YOUR OBJECTIVE:
For each line below that includes the string "grant", show the whole line.

Plain-text document sources
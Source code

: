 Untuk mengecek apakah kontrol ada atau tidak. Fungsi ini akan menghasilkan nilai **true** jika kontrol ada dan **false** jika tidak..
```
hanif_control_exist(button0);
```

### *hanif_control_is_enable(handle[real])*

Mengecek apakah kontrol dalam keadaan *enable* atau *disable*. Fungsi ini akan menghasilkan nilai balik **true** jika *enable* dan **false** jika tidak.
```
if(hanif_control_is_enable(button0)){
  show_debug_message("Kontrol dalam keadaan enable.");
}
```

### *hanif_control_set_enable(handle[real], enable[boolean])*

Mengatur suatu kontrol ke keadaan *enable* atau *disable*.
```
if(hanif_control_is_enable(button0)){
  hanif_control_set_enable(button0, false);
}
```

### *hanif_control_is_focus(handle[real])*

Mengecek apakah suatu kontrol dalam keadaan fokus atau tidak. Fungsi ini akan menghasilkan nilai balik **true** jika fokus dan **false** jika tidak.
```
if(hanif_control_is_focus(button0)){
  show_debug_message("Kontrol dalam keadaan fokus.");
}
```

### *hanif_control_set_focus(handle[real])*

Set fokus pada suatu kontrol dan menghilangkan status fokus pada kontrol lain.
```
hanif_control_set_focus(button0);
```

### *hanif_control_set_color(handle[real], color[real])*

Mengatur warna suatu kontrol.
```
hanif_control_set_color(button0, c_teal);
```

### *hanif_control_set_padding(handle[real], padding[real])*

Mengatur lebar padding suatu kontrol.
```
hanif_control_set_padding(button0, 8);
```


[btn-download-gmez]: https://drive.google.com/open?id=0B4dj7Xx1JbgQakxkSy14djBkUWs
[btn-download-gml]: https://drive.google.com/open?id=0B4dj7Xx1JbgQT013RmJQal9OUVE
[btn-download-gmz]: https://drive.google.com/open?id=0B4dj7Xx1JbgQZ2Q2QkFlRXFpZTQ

* * *

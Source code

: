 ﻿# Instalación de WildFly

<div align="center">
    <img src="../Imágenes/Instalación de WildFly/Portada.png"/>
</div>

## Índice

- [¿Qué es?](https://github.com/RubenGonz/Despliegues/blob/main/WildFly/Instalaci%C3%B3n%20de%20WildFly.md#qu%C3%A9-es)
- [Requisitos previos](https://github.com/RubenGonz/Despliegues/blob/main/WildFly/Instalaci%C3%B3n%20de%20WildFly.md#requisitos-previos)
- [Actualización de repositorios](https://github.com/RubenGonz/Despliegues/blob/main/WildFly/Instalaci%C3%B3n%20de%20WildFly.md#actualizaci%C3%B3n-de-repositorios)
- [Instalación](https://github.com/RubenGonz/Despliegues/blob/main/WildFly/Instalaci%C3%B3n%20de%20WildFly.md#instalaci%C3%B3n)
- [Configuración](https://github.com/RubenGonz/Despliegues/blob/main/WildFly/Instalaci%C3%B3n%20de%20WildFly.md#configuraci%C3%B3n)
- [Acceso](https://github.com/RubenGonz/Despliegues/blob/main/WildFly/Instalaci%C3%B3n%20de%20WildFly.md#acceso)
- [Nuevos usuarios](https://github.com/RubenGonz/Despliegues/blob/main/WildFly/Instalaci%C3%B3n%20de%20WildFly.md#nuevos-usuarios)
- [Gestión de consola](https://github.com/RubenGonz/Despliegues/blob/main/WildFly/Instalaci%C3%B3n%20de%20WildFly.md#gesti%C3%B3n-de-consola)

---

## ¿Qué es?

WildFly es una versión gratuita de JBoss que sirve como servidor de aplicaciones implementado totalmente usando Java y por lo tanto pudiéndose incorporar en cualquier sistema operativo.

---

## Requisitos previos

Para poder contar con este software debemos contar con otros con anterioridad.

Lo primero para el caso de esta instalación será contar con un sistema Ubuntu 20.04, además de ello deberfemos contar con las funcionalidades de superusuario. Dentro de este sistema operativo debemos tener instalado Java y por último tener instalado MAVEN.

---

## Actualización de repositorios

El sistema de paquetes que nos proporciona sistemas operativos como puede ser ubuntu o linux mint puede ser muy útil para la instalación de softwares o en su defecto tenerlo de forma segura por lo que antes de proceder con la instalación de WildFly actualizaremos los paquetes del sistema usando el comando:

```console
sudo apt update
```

---

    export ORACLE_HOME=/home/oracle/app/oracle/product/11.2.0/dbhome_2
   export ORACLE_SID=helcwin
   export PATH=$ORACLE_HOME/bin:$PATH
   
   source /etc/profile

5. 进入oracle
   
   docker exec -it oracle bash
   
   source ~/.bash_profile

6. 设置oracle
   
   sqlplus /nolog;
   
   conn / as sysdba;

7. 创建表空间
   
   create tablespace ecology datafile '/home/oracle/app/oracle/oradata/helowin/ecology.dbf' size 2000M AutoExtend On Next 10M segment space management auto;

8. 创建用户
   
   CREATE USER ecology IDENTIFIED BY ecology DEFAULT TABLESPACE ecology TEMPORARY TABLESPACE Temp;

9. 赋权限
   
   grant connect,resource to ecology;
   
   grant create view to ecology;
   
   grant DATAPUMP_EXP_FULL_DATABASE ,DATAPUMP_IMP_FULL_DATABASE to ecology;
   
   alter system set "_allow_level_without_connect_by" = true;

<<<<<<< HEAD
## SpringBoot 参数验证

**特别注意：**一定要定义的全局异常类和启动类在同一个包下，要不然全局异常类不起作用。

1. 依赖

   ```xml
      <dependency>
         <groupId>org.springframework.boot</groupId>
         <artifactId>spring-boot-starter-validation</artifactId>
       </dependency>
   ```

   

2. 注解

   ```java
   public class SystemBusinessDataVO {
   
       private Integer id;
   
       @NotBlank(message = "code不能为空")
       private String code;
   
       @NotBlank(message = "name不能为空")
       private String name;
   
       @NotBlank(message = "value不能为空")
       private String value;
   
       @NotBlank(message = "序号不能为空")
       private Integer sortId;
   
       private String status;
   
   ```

RESPONSE FOR THIS EXERCISE:
   grant connect,resource to ecology;
   grant create view to ecology;
   grant DATAPUMP_EXP_FULL_DATABASE ,DATAPUMP_IMP_FULL_DATABASE to ecology;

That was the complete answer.